Eliminating Conflicts in Ebook Metadata
Patricia Payton, Senior Manager, Provider Relations,
Proquest/Bowker
Harmonizing and enhancing ebook and print metadata is a focus for many publishers, yet there is still work to be done and variations may occur, including sales rights, publication dates, and pricing. Learn to avoid ebook metadata pitfalls by understanding how recipients read and interpret your data. Also learn how NISO is bringing publishers and librarians together to set best practices for key ebook metadata points.
Conglomerating and Collocating Collections without
Convoluted Concoction
Scott Anderson, Associate Professor & Information Systems
Librarian, Millersville University
Scott Anderson will discuss how Millersville University is working with several vendor partners (Atlas Systems, EBSCO, TIND) to inject local and special collections content into its discovery service and expose those collections to the open web via linked data. The idea is to use as much of the same workflow as possible to harvest from finding aids, repositories, and local catalog(s) into MARC-defined elements. These will be transformed into linked data for the open web and associated applications, ingest into other local services, and perhaps collocated with identified subscription products.

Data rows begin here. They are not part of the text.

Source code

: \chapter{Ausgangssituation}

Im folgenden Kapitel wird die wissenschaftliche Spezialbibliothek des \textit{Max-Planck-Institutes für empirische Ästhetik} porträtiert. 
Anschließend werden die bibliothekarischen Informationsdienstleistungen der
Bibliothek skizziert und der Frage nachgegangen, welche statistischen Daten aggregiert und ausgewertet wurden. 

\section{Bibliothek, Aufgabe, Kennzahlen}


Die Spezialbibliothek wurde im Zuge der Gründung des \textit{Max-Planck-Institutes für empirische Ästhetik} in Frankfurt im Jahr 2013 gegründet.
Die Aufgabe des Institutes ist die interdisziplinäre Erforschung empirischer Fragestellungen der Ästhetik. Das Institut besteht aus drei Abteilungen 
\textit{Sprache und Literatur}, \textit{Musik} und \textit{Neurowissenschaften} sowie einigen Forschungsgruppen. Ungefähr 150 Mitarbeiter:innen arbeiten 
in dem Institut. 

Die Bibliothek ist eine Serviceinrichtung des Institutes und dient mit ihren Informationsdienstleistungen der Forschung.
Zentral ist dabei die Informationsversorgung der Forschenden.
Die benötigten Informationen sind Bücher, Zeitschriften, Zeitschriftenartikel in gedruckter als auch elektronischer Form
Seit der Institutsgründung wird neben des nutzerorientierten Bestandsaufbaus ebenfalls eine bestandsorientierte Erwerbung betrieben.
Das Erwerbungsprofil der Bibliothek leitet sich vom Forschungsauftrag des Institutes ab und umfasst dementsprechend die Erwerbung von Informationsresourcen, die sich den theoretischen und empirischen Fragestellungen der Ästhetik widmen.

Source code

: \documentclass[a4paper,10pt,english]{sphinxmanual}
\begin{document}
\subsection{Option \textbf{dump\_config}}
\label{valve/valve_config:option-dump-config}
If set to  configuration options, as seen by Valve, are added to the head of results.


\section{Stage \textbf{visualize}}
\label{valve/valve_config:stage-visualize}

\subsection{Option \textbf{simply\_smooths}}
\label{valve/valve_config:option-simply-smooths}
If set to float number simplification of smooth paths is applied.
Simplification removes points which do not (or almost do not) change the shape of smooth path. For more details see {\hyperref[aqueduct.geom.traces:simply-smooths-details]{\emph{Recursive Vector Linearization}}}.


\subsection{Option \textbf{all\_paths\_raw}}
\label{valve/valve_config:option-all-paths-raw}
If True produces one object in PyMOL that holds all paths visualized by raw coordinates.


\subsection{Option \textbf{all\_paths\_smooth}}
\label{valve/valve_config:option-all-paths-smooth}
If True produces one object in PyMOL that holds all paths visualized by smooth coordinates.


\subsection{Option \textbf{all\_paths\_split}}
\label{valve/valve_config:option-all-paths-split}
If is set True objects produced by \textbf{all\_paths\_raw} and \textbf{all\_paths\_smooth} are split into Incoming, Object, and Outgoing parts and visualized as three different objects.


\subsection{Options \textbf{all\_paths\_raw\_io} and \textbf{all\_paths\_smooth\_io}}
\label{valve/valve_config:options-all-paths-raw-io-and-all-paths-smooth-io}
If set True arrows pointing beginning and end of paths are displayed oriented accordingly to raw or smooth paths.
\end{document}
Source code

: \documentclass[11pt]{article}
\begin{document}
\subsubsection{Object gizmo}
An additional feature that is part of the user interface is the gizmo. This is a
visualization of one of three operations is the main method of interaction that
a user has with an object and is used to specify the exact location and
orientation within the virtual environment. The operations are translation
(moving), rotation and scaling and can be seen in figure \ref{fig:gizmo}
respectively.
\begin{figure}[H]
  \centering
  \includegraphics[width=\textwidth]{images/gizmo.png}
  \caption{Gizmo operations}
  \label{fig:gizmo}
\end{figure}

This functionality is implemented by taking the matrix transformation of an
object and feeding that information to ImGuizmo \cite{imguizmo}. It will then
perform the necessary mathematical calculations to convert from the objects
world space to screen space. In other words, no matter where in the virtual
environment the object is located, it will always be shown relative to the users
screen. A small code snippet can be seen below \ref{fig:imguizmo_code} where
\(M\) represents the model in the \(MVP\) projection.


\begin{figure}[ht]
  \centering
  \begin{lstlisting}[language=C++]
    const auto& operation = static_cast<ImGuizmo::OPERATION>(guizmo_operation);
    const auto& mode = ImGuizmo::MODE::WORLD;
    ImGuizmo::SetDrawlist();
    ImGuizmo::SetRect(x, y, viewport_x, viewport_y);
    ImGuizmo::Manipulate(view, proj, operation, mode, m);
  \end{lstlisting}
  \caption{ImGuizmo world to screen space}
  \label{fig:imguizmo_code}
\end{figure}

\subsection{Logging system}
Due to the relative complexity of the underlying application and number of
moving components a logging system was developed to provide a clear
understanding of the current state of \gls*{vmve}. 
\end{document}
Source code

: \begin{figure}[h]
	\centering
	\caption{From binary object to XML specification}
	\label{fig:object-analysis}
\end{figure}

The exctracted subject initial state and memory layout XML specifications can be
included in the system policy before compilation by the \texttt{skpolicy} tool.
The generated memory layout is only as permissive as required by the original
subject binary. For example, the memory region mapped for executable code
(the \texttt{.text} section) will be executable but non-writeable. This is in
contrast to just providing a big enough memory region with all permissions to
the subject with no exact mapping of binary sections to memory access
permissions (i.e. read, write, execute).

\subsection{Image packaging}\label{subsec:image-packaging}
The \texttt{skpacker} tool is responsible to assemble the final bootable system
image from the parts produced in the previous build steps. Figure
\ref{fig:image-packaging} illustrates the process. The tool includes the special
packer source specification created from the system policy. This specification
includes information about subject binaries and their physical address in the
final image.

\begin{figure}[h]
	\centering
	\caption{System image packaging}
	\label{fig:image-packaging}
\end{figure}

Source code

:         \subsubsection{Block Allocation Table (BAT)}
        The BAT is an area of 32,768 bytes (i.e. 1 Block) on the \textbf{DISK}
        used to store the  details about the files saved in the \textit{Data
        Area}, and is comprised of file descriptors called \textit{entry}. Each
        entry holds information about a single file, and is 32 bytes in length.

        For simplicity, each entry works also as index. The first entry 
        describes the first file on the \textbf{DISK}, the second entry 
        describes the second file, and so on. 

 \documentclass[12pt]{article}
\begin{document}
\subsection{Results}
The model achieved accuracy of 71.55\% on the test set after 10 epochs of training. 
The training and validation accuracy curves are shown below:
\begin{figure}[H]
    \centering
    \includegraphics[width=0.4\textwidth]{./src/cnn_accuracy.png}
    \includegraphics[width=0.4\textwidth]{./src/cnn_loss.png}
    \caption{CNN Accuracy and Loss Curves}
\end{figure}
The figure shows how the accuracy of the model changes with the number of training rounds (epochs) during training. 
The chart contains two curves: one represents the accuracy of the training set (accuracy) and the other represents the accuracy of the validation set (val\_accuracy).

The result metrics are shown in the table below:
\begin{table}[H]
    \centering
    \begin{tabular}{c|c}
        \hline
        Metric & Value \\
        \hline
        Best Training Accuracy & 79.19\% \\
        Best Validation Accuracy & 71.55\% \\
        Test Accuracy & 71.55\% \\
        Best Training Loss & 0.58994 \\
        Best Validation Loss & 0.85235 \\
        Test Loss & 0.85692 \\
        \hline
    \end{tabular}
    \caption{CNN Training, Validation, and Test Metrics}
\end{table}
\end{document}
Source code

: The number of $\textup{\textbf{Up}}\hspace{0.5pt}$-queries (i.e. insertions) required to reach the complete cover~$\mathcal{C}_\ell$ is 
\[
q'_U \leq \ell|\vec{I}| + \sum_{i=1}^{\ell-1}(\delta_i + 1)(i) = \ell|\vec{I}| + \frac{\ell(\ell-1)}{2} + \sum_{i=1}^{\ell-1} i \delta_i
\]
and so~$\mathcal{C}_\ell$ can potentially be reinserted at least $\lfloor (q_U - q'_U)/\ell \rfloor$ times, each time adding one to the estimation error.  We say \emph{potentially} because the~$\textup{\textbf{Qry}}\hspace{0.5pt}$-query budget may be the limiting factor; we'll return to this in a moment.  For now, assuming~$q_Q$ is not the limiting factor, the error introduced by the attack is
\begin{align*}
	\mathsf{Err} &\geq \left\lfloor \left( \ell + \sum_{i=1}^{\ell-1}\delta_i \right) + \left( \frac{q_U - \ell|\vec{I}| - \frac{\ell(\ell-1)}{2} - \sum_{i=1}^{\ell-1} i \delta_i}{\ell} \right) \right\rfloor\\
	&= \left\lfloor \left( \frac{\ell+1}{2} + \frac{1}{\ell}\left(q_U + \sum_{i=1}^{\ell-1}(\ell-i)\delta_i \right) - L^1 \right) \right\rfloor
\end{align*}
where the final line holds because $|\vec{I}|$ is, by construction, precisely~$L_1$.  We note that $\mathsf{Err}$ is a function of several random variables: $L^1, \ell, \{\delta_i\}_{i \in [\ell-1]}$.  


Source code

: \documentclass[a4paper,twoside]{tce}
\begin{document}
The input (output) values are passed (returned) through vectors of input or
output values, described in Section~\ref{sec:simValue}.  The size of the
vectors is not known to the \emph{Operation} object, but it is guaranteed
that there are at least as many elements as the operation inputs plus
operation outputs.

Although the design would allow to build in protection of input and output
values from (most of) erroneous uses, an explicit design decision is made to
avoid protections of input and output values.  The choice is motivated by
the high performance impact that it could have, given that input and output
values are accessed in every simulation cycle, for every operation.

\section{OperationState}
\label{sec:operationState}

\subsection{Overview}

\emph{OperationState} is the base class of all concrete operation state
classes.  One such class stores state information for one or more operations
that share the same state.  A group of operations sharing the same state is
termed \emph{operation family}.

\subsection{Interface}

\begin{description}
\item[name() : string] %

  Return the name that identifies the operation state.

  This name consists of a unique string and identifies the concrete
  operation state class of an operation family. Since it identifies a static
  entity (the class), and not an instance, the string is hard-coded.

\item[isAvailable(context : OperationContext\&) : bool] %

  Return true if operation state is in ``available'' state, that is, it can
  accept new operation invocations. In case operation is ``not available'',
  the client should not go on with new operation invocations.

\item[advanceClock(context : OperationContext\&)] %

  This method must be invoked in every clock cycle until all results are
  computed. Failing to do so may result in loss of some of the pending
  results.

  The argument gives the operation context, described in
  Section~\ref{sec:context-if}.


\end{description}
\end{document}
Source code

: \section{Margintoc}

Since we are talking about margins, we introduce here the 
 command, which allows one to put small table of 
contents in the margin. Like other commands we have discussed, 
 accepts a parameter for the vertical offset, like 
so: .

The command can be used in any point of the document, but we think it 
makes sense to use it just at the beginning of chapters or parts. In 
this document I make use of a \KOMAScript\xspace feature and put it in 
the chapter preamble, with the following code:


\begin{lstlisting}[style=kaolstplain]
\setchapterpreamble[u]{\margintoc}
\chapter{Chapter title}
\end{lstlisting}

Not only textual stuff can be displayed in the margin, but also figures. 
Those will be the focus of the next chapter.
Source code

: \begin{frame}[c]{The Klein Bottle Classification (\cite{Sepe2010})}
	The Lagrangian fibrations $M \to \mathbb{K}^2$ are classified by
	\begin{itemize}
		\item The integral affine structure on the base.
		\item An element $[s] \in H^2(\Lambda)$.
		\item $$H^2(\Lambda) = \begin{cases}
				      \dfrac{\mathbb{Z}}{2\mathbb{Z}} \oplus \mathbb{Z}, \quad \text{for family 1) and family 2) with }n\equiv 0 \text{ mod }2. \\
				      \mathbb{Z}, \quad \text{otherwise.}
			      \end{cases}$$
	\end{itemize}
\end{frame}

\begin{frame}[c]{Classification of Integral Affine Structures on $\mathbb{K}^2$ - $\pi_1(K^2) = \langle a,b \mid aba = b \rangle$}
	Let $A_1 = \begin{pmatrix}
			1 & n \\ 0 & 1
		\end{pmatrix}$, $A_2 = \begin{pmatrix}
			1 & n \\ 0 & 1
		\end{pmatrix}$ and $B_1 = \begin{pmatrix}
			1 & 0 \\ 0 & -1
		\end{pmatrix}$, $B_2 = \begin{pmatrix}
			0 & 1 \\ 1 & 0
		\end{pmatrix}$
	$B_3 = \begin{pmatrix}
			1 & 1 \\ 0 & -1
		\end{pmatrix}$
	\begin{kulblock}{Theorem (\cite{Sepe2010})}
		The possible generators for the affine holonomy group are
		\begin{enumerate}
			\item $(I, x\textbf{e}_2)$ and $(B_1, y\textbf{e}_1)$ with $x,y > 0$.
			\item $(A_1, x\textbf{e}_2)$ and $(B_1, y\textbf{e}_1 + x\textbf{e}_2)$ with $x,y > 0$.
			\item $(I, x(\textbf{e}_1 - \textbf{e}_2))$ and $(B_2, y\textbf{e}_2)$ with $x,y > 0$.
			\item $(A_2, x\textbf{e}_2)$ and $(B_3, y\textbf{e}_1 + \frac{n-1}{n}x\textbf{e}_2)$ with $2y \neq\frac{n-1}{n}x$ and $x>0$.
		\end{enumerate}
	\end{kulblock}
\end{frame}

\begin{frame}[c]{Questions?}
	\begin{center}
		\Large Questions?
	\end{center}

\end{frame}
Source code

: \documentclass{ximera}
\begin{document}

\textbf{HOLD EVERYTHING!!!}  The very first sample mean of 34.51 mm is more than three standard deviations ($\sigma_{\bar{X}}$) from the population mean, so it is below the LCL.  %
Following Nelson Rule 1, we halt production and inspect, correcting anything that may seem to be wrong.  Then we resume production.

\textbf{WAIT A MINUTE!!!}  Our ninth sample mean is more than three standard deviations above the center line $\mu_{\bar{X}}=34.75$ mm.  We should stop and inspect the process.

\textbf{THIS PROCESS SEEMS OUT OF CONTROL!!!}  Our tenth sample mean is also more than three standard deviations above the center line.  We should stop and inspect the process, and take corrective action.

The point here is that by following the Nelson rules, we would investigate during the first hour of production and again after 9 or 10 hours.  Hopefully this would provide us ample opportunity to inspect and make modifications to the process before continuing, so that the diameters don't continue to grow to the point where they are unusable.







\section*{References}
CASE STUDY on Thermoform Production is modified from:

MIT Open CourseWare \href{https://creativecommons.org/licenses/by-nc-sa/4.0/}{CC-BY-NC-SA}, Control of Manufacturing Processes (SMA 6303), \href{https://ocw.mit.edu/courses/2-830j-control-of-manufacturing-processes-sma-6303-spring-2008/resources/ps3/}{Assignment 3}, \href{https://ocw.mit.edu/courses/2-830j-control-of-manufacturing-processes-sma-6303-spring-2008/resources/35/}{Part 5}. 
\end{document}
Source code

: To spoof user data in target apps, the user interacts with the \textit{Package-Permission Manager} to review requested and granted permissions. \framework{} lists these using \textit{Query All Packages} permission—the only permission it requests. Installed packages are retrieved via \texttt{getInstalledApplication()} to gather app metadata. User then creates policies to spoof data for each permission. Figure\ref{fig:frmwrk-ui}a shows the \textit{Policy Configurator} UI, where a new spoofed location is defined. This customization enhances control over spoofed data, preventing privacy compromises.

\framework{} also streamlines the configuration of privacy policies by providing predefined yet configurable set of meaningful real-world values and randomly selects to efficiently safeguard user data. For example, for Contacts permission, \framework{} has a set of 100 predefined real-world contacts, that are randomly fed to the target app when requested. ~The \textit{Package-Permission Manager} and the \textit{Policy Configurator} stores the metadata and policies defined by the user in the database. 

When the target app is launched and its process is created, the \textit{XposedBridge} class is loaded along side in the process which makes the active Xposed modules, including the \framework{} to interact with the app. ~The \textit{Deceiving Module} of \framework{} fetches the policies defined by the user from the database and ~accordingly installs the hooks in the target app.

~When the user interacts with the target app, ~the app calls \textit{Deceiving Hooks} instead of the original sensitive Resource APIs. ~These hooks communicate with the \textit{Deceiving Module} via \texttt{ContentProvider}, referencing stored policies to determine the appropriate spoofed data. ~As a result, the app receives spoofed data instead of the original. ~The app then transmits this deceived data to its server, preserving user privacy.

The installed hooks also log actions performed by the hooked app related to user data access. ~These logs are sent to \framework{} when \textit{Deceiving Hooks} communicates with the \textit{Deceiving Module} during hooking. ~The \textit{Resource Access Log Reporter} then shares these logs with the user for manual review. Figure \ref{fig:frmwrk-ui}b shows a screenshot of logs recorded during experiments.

Manipulating Metadata to Enhance Access
Marilyn White, E-Resource Librarian, Briget Wynne, Reference
and Interlibrary Loan Librarian, and Katelynd
Bucher, Metadata Librarian, Research Library Group, National
Institute of Standards & Technology (NIST)
The National Institute of Standards and Technology (NIST) Research Library is a
federal library located in Gaithersburg, Maryland. The NIST Research Library’s
mission is to support and enhance the research activities of the NIST
scientific and technological community through a comprehensive program of
knowledge management.
To fulfill this mission, the Library makes proprietary databases, journals and
e-books available to its researchers. In addition, the Library makes agency
content such as the NIST Digital Archives (NDA), oral histories, photo
collections, NIST Museum objects, and NIST authored technical publications available
to the public. The Library also supports the publication and digitization of
the agency’s Journal of Research of NIST
and NIST Technical Series reports.
This presentation will discuss how advances in the technological landscape and
user behavior have influenced changes in the Library over a period of 25 years
and how we have arrived at our current hybrid configuration. We will also look
at the decisions and challenges we face in making our systems compatible and
how we have created uniformity in our metadata in order to disseminate our
content across multiple platforms. We will give an overview of our current
environment as well as discuss specific metadata tools and processes we used to
achieve our goals.
The Library has content housed in a variety of platforms such as: Govinfo,
Internet Archive, our agency repository (NIST Digital Archive), and our own
publication servers at the agency; we also register our DOIs with CrossRef. In
addition, we are now depositing our NIST-authored, externally reviewed content
with PubMed Central. All these entities require unique metadata formats. We
have also launched a discovery layer, which acts as a single search mechanism
on campus, using which researchers can access all our proprietary content and
agency publications. We’ll discuss how we corralled all our metadata, created
consistencies across platforms, and made our discovery layer work within the
confines of our hybrid system.
Because of our efforts, we anticipate increased discovery and use of our
proprietary resources and agency publications. We hope to see an increased
impact through frequent citing of NIST authored content, which will raise the
agency’s profile in the scientific community.
Registration
NISO’s non-members’ registration fee allows your organization to gather an unlimited number of staff in a conference or classroom setting to view the event on the day of the broadcast. Access to an archived recording of the event is always included in your registration fee, regardless of membership status.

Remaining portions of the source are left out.